Copy the records below verbatim, from the first line through the line containing "makes it ideal to the task of", inclusive, and output nothing else.
BEGIN Data supplied
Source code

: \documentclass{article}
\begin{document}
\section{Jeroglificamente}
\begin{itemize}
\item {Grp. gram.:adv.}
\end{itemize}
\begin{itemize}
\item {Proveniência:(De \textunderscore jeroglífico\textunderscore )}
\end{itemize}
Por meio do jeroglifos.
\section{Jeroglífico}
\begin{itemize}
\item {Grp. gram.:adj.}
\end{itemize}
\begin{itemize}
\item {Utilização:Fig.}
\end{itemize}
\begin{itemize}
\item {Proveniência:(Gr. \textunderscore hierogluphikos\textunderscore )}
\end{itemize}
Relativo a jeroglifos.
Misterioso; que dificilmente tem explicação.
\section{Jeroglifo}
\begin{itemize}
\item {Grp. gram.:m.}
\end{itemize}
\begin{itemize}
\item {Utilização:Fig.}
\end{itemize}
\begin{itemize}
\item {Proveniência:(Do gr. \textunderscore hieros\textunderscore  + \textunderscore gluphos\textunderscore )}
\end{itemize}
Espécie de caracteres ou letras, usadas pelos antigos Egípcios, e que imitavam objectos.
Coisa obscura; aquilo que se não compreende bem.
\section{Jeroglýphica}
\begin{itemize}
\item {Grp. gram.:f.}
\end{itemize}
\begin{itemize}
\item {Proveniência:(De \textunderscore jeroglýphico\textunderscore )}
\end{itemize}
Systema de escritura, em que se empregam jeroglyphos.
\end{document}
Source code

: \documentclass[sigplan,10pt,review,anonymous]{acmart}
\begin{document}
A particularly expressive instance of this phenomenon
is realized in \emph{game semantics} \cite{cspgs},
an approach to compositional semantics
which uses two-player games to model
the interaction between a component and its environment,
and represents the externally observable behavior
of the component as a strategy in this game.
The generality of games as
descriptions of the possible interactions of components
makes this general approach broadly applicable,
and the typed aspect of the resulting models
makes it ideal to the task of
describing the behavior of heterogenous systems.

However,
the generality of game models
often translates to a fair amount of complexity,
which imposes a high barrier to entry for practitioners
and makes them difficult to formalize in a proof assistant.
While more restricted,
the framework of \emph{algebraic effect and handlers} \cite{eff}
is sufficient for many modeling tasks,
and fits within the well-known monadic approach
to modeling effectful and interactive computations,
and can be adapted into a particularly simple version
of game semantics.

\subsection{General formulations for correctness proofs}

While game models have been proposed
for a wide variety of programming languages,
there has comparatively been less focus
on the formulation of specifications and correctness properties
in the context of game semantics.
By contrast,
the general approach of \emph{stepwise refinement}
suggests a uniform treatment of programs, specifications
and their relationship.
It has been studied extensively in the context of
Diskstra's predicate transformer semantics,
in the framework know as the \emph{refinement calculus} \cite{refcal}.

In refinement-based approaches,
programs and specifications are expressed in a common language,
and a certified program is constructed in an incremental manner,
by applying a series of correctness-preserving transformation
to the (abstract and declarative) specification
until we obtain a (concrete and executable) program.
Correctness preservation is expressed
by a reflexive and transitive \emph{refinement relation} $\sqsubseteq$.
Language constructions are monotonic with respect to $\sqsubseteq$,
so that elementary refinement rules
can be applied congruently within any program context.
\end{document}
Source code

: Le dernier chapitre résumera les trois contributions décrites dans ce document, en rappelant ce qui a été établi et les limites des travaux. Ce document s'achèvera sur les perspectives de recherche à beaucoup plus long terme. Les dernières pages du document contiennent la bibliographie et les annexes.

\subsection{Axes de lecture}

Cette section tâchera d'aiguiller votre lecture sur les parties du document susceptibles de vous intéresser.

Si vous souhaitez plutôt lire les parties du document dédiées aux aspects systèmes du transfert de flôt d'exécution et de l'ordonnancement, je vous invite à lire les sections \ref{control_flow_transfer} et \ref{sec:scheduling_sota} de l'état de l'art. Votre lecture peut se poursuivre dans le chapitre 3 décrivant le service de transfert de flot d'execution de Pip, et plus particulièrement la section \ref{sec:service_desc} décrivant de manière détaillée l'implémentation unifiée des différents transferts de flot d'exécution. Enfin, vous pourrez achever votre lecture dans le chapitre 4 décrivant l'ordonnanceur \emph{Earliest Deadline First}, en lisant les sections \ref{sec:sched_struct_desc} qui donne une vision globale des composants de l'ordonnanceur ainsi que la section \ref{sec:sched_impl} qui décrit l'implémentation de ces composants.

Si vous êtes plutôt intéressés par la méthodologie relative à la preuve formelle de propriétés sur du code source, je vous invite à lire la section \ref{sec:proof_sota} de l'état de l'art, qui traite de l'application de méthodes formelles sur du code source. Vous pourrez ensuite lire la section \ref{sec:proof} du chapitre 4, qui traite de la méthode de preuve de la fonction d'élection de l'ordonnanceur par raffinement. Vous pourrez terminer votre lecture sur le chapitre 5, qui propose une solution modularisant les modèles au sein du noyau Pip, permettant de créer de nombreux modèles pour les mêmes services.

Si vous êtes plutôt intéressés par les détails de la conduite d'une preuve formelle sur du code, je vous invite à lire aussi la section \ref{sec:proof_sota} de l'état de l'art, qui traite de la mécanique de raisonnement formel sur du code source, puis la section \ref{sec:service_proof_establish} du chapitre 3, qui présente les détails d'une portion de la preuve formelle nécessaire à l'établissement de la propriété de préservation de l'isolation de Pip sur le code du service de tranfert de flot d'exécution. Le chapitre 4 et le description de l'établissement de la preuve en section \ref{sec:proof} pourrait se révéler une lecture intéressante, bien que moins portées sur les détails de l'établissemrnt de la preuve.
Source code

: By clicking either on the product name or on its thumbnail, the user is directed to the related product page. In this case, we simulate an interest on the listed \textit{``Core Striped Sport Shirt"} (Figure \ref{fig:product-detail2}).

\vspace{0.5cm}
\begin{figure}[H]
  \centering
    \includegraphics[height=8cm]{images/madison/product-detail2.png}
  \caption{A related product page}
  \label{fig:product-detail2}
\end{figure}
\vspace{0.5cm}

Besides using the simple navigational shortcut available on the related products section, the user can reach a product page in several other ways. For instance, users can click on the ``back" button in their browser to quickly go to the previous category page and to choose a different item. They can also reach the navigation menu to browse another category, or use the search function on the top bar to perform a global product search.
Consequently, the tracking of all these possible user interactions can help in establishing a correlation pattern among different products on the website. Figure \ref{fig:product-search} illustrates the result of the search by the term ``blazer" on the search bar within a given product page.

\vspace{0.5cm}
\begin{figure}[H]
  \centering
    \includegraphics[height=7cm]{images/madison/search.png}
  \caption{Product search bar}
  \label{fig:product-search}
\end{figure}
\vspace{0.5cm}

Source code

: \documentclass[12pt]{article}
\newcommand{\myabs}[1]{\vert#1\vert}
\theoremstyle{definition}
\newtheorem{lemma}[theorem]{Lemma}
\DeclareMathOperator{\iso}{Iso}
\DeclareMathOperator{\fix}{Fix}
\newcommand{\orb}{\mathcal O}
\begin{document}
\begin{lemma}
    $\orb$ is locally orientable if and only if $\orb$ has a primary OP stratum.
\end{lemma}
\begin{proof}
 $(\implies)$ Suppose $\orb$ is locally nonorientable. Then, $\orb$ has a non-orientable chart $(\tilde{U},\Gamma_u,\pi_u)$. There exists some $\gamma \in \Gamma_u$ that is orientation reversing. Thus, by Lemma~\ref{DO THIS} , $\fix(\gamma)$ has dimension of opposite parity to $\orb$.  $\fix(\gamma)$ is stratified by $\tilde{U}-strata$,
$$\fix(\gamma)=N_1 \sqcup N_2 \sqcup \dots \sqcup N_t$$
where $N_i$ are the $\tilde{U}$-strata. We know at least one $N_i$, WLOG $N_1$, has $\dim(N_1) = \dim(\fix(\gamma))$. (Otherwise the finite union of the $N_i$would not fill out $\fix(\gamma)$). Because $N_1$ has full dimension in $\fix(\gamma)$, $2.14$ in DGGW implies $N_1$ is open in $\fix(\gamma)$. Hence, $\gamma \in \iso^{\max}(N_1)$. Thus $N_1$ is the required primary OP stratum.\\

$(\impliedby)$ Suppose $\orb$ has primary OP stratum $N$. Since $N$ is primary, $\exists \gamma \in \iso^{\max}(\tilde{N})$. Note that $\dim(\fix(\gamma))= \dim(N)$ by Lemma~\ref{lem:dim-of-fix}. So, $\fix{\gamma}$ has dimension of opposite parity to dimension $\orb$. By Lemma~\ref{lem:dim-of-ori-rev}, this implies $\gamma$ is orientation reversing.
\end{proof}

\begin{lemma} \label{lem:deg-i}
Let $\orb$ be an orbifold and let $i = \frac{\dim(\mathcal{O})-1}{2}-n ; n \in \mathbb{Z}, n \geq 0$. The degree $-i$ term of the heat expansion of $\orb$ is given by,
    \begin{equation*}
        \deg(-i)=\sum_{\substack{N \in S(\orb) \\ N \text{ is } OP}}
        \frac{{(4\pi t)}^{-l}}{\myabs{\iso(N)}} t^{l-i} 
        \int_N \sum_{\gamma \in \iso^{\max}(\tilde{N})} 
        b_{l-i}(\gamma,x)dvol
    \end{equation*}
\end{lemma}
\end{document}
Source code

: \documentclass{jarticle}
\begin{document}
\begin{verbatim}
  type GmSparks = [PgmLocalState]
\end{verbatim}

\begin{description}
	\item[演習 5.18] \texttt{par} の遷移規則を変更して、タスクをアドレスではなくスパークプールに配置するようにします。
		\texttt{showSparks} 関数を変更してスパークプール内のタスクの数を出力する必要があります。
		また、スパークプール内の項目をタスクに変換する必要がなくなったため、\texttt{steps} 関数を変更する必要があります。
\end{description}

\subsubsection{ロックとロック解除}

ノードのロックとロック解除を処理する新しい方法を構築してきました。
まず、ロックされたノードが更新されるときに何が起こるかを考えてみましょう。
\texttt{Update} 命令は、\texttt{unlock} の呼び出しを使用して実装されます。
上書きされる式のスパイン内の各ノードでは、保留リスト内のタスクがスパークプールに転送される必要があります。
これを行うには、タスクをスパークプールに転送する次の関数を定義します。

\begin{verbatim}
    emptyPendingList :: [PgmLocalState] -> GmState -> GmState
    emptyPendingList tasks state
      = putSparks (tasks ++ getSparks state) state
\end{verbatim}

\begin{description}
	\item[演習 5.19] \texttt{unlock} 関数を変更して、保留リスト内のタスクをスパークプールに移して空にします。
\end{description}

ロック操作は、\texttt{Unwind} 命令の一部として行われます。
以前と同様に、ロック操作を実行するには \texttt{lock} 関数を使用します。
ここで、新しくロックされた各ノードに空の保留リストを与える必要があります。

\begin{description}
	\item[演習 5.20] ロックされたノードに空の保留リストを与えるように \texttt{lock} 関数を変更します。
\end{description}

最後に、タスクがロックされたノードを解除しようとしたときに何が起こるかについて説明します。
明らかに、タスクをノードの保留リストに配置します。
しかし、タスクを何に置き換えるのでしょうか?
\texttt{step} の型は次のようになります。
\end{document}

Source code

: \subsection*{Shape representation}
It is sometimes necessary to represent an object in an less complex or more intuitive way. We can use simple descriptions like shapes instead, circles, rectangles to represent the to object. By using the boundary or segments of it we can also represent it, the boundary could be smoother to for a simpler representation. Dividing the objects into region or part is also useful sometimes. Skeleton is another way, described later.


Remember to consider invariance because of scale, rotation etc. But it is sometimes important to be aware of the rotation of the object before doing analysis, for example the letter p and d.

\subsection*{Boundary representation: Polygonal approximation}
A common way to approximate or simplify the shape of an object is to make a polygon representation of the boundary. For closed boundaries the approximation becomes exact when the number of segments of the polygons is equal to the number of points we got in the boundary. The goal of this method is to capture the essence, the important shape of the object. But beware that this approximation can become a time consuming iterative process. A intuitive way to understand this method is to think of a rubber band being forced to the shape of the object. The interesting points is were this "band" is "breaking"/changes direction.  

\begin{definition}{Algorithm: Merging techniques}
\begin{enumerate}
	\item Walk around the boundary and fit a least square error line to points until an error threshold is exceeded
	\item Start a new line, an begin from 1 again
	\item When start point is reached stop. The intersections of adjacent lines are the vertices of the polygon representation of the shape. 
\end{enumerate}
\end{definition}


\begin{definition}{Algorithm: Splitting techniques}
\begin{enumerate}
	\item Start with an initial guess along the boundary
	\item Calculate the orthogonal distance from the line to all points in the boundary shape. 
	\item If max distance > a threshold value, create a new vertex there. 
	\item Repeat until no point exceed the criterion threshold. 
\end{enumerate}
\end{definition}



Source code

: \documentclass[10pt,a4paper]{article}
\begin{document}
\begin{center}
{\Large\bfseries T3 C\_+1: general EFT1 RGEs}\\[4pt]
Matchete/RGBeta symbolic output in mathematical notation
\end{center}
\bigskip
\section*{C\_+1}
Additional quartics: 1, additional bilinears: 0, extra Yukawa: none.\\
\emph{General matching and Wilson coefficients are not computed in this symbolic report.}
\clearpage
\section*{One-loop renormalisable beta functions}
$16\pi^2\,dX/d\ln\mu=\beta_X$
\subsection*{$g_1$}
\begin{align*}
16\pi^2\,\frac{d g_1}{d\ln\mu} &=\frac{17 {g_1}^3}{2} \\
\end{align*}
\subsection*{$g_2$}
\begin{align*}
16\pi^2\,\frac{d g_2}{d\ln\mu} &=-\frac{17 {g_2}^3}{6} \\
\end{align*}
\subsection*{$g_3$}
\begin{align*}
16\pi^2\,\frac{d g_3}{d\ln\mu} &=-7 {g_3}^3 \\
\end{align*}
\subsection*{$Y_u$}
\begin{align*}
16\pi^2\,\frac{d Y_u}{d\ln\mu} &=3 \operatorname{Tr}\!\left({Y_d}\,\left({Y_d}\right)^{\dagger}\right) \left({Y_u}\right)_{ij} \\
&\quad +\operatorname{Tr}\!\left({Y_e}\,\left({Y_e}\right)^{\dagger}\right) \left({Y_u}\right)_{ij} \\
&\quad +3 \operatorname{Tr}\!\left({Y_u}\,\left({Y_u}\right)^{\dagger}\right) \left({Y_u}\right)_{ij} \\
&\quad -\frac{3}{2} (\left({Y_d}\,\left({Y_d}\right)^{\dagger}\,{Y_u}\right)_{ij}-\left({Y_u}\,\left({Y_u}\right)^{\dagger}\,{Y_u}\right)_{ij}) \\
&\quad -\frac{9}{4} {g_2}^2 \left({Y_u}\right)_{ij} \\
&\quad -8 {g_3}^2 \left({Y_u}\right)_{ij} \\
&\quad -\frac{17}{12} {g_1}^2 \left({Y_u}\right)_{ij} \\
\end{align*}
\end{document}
END Data supplied
Exercise result:
Source code

: \documentclass{article}
\begin{document}
\section{Jeroglificamente}
\begin{itemize}
\item {Grp. gram.:adv.}
\end{itemize}
\begin{itemize}
\item {Proveniência:(De \textunderscore jeroglífico\textunderscore )}
\end{itemize}
Por meio do jeroglifos.
\section{Jeroglífico}
\begin{itemize}
\item {Grp. gram.:adj.}
\end{itemize}
\begin{itemize}
\item {Utilização:Fig.}
\end{itemize}
\begin{itemize}
\item {Proveniência:(Gr. \textunderscore hierogluphikos\textunderscore )}
\end{itemize}
Relativo a jeroglifos.
Misterioso; que dificilmente tem explicação.
\section{Jeroglifo}
\begin{itemize}
\item {Grp. gram.:m.}
\end{itemize}
\begin{itemize}
\item {Utilização:Fig.}
\end{itemize}
\begin{itemize}
\item {Proveniência:(Do gr. \textunderscore hieros\textunderscore  + \textunderscore gluphos\textunderscore )}
\end{itemize}
Espécie de caracteres ou letras, usadas pelos antigos Egípcios, e que imitavam objectos.
Coisa obscura; aquilo que se não compreende bem.
\section{Jeroglýphica}
\begin{itemize}
\item {Grp. gram.:f.}
\end{itemize}
\begin{itemize}
\item {Proveniência:(De \textunderscore jeroglýphico\textunderscore )}
\end{itemize}
Systema de escritura, em que se empregam jeroglyphos.
\end{document}
Source code

: \documentclass[sigplan,10pt,review,anonymous]{acmart}
\begin{document}
A particularly expressive instance of this phenomenon
is realized in \emph{game semantics} \cite{cspgs},
an approach to compositional semantics
which uses two-player games to model
the interaction between a component and its environment,
and represents the externally observable behavior
of the component as a strategy in this game.
The generality of games as
descriptions of the possible interactions of components
makes this general approach broadly applicable,
and the typed aspect of the resulting models
makes it ideal to the task of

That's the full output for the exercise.